Neben Tüten aus Polyethylen, einer Kohlenwasserstoffverbindung, können Kunden verbreitet auch andere Modelle wählen: zum Beispiel Papiertüten zu 20 Cent, biologisch abbaubare Plastiktüten für 40 Cent, Kunststoff-Tragetaschen und Baumwollbeutel zu 99 Cent wie bei den Lebensmittelketten Rewe und Penny. „Seit rund zwei Jahren verzeichnen wir einen Trend weg von der klassischen Plastiktüte“, sagt ein Sprecher.
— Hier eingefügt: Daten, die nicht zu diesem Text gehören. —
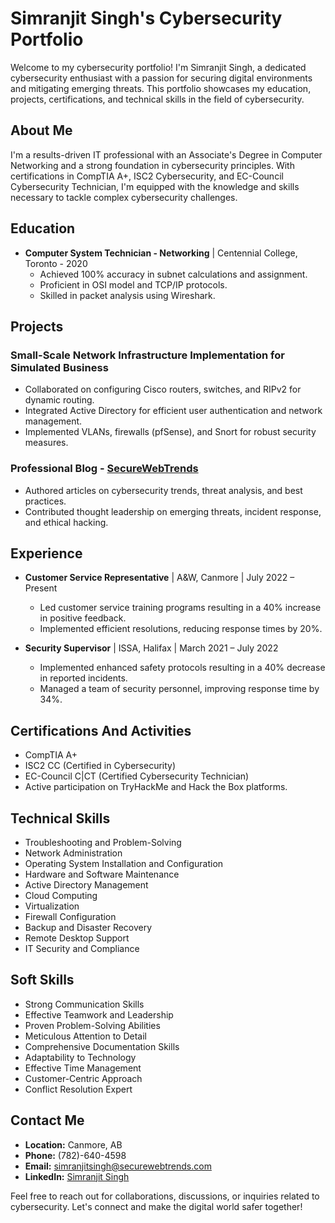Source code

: # Simranjit Singh's Cybersecurity Portfolio

Welcome to my cybersecurity portfolio! I'm Simranjit Singh, a dedicated cybersecurity enthusiast with a passion for securing digital environments and mitigating emerging threats. This portfolio showcases my education, projects, certifications, and technical skills in the field of cybersecurity.

## About Me

I'm a results-driven IT professional with an Associate's Degree in Computer Networking and a strong foundation in cybersecurity principles. With certifications in CompTIA A+, ISC2 Cybersecurity, and EC-Council Cybersecurity Technician, I'm equipped with the knowledge and skills necessary to tackle complex cybersecurity challenges.

## Education

- **Computer System Technician - Networking** | Centennial College, Toronto - 2020
  - Achieved 100% accuracy in subnet calculations and assignment.
  - Proficient in OSI model and TCP/IP protocols.
  - Skilled in packet analysis using Wireshark.

## Projects

### Small-Scale Network Infrastructure Implementation for Simulated Business

- Collaborated on configuring Cisco routers, switches, and RIPv2 for dynamic routing.
- Integrated Active Directory for efficient user authentication and network management.
- Implemented VLANs, firewalls (pfSense), and Snort for robust security measures.

### Professional Blog - [SecureWebTrends](https://www.securewebtrends.com)

- Authored articles on cybersecurity trends, threat analysis, and best practices.
- Contributed thought leadership on emerging threats, incident response, and ethical hacking.

## Experience

- **Customer Service Representative** | A&W, Canmore | July 2022 – Present
  - Led customer service training programs resulting in a 40% increase in positive feedback.
  - Implemented efficient resolutions, reducing response times by 20%.

- **Security Supervisor** | ISSA, Halifax | March 2021 – July 2022
  - Implemented enhanced safety protocols resulting in a 40% decrease in reported incidents.
  - Managed a team of security personnel, improving response time by 34%.

## Certifications And Activities

- CompTIA A+
- ISC2 CC (Certified in Cybersecurity)
- EC-Council C|CT (Certified Cybersecurity Technician)
- Active participation on TryHackMe and Hack the Box platforms.

## Technical Skills

- Troubleshooting and Problem-Solving
- Network Administration
- Operating System Installation and Configuration
- Hardware and Software Maintenance
- Active Directory Management
- Cloud Computing
- Virtualization
- Firewall Configuration
- Backup and Disaster Recovery
- Remote Desktop Support
- IT Security and Compliance

## Soft Skills

- Strong Communication Skills
- Effective Teamwork and Leadership
- Proven Problem-Solving Abilities
- Meticulous Attention to Detail
- Comprehensive Documentation Skills
- Adaptability to Technology
- Effective Time Management
- Customer-Centric Approach
- Conflict Resolution Expert

## Contact Me

- **Location:** Canmore, AB
- **Phone:** (782)-640-4598
- **Email:** simranjitsingh@securewebtrends.com
- **LinkedIn:** [Simranjit Singh](https://linkedin.com/in/simranjit-singh-pabla)

Feel free to reach out for collaborations, discussions, or inquiries related to cybersecurity. Let's connect and make the digital world safer together!
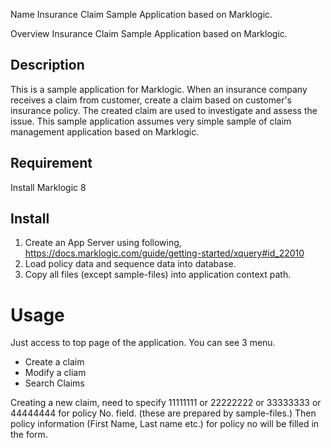 Name
Insurance Claim Sample Application based on Marklogic.

Overview
Insurance Claim Sample Application based on Marklogic.

## Description
This is a sample application for Marklogic.
When an insurance company receives a claim from customer, create a claim based on customer's insurance policy. The created claim are used to investigate and assess the issue. This sample application assumes very simple sample of claim management application based on Marklogic.

## Requirement
Install Marklogic 8

## Install
1) Create an App Server using following,
   https://docs.marklogic.com/guide/getting-started/xquery#id_22010
2) Load policy data and sequence data into database. 
3) Copy all files (except sample-files) into application context path.

# Usage
Just access to top page of the application. You can see 3 menu.
- Create a claim
- Modify a cliam
- Search Claims

Creating a new claim, need to specify 11111111 or 22222222 or 33333333 or 44444444 for policy No. field. (these are prepared by sample-files.) Then policy information (First Name, Last name etc.) for policy no will be filled in the form.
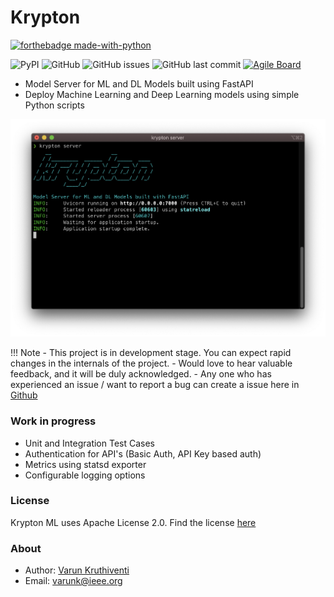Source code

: # Krypton

[![forthebadge made-with-python](http://ForTheBadge.com/images/badges/made-with-python.svg)](https://www.python.org/)

![PyPI](https://img.shields.io/pypi/v/krypton-ml?style=flat-square)
![GitHub](https://img.shields.io/github/license/saivarunk/krypton?style=flat-square)
![GitHub issues](https://img.shields.io/github/issues/saivarunk/krypton?style=flat-square)
![GitHub last commit](https://img.shields.io/github/last-commit/saivarunk/krypton?style=flat-square)
[![Agile Board](https://img.shields.io/badge/YouTrack-Agile%20Board-brightgreen?style=flat-square)](https://krypton.myjetbrains.com/youtrack/agiles/115-0/116-2)

- Model Server for ML and DL Models built using FastAPI
- Deploy Machine Learning and Deep Learning models using simple Python scripts

<img src="assets/krypton_small.png" width="700">


!!! Note
    - This project is in development stage. You can expect rapid changes in the internals of the project.
    - Would love to hear valuable feedback, and it will be duly acknowledged.
    - Any one who has experienced an issue / want to report a bug can create a issue here in [Github](https://github.com/saivarunk/krypton/issues)

### Work in progress
- Unit and Integration Test Cases
- Authentication for API's (Basic Auth, API Key based auth)
- Metrics using statsd exporter
- Configurable logging options

### License
Krypton ML uses Apache License 2.0. Find the license [here](https://github.com/saivarunk/krypton/blob/develop/LICENSE)

### About
- Author: [Varun Kruthiventi](https://varunk.me)
- Email: [varunk@ieee.org](mailto:varunk@ieee.org)
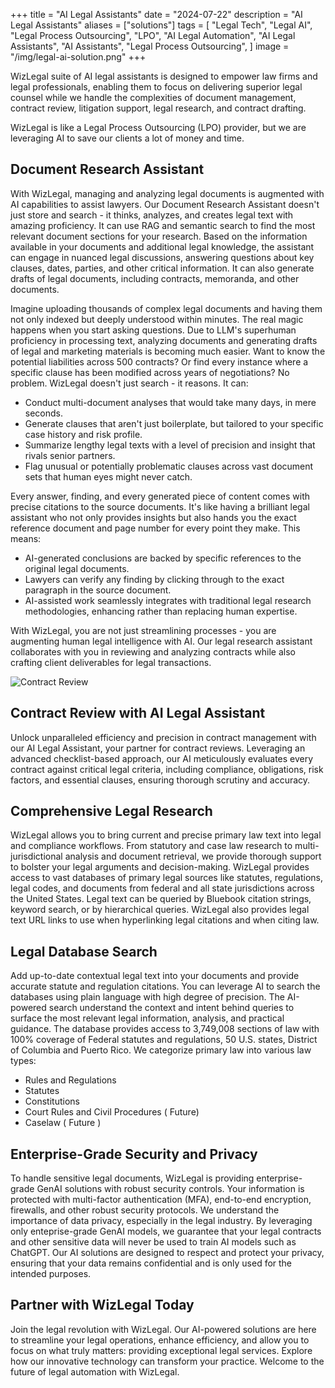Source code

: +++
title = "AI Legal Assistants"
date = "2024-07-22"
description = "AI Legal Assistants"
aliases = ["solutions"]
tags = [
    "Legal Tech",
    "Legal AI",
    "Legal Process Outsourcing",
    "LPO",
    "AI Legal Automation",
    "AI Legal Assistants",
    "AI Assistants",
    "Legal Process Outsourcing",
]
image = "/img/legal-ai-solution.png"
+++

WizLegal suite of AI legal assistants is designed to empower law firms and legal professionals, enabling them to focus on delivering superior legal counsel while we handle the complexities of document management, contract review, litigation support, legal research, and contract drafting.  

WizLegal is like a Legal Process Outsourcing (LPO) provider, but we are leveraging AI to save our clients a lot of money and time.  

## Document Research Assistant

With WizLegal, managing and analyzing legal documents is augmented with AI capabilities to assist lawyers. Our Document Research Assistant doesn't just store and search - it thinks, analyzes, and creates legal text with amazing proficiency. It can use RAG and semantic search to find the most relevant document sections for your research. Based on the information available in your documents and additional legal knowledge, the assistant can engage in nuanced legal discussions, answering questions about key clauses, dates, parties, and other critical information. It can also generate drafts of legal documents, including contracts, memoranda, and other documents.

Imagine uploading thousands of complex legal documents and having them not only indexed but deeply understood within minutes.  The real magic happens when you start asking questions. Due to LLM's superhuman proficiency in processing text, analyzing documents and generating drafts of legal and marketing materials is becoming much easier. Want to know the potential liabilities across 500 contracts? Or find every instance where a specific clause has been modified across years of negotiations? No problem.  WizLegal doesn't just search - it reasons. It can:

* Conduct multi-document analyses that would take many days, in mere seconds.
* Generate clauses that aren't just boilerplate, but tailored to your specific case history and risk profile.
* Summarize lengthy legal texts with a level of precision and insight that rivals senior partners.
* Flag unusual or potentially problematic clauses across vast document sets that human eyes might never catch.

Every answer, finding, and every generated piece of content comes with precise citations to the source documents.  It's like having a brilliant legal assistant who not only provides insights but also hands you the exact reference document and page number for every point they make.  This means:

* AI-generated conclusions are backed by specific references to the original legal documents.
* Lawyers can verify any finding by clicking through to the exact paragraph in the source document.
* AI-assisted work seamlessly integrates with traditional legal research methodologies, enhancing rather than replacing human expertise.

With WizLegal, you are not just streamlining processes - you are augmenting human legal intelligence with AI.  Our legal research assistant collaborates with you in reviewing and analyzing contracts while also crafting client deliverables for legal transactions.

![Contract Review](/img/query_files.png)

## Contract Review with AI Legal Assistant
Unlock unparalleled efficiency and precision in contract management with our AI Legal Assistant, your partner for contract reviews. Leveraging an advanced checklist-based approach, our AI meticulously evaluates every contract against critical legal criteria, including compliance, obligations, risk factors, and essential clauses, ensuring thorough scrutiny and accuracy.  

## Comprehensive Legal Research

WizLegal allows you to bring current and precise primary law text into legal and compliance workflows.  From statutory and case law research to multi-jurisdictional analysis and document retrieval, we provide thorough support to bolster your legal arguments and decision-making. WizLegal provides access to vast databases of primary legal sources like statutes, regulations, legal codes, and documents from federal and all state jurisdictions across the United States. Legal text can be queried by Bluebook citation strings, keyword search, or by hierarchical queries.  WizLegal also provides legal text URL links to use when hyperlinking legal citations and when citing law. 

## Legal Database Search
Add up-to-date contextual legal text into your documents and provide accurate statute and regulation citations.  You can leverage AI to search the databases using plain language with high degree of precision.  The AI-powered search understand the context and intent behind queries to surface the most relevant legal information, analysis, and practical guidance. The database provides access to 3,749,008 sections of law with 100% coverage of Federal statutes and regulations, 50 U.S. states, District of Columbia and Puerto Rico. We categorize primary law into various law types:
* Rules and Regulations 
* Statutes 
* Constitutions 
* Court Rules and Civil Procedures ( Future)
* Caselaw ( Future )

## Enterprise-Grade Security and Privacy 
To handle sensitive legal documents, WizLegal is providing enterprise-grade GenAI solutions with robust security controls.  Your information is protected with multi-factor authentication (MFA), end-to-end encryption, firewalls, and other robust security protocols.  We understand the importance of data privacy, especially in the legal industry.  By leveraging only enteprise-grade GenAI models, we guarantee that your legal contracts and other sensitive data will never be used to train AI models such as ChatGPT. Our AI solutions are designed to respect and protect your privacy, ensuring that your data remains confidential and is only used for the intended purposes.

## Partner with WizLegal Today
Join the legal revolution with WizLegal. Our AI-powered solutions are here to streamline your legal operations, enhance efficiency, and allow you to focus on what truly matters: providing exceptional legal services. Explore how our innovative technology can transform your practice. Welcome to the future of legal automation with WizLegal.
Viele Kunden sammelten in den Taschen auch zu Hause Verpackungsmüll und entsorgten sie am Ende in der gelben Tonne, erklärt Marion Sollbach, Leiterin des Bereichs Nachhaltigkeit bei Galeria Kaufhof. Taschen sind in den Warenhäusern inzwischen aber generell gratis. In anderen Läden sind auch Tüten aus nachwachsendem Zuckerrohr zu haben.

Umweltschützer dringen auf einen weitergehenden Wandel. „Es kommt darauf an, dass wir von der Wegwerfmentalität wegkommen“, fordert Heribert Wefers, Experte für technischen Umweltschutz beim BUND. „Dafür sollte zumindest verboten werden, dass Geschäfte Plastiktüten einfach kostenlos abgeben.“ Alles, was sich mehrmals verwenden lasse, sei schon einmal besser - der eigene Rucksack oder eine Stofftasche.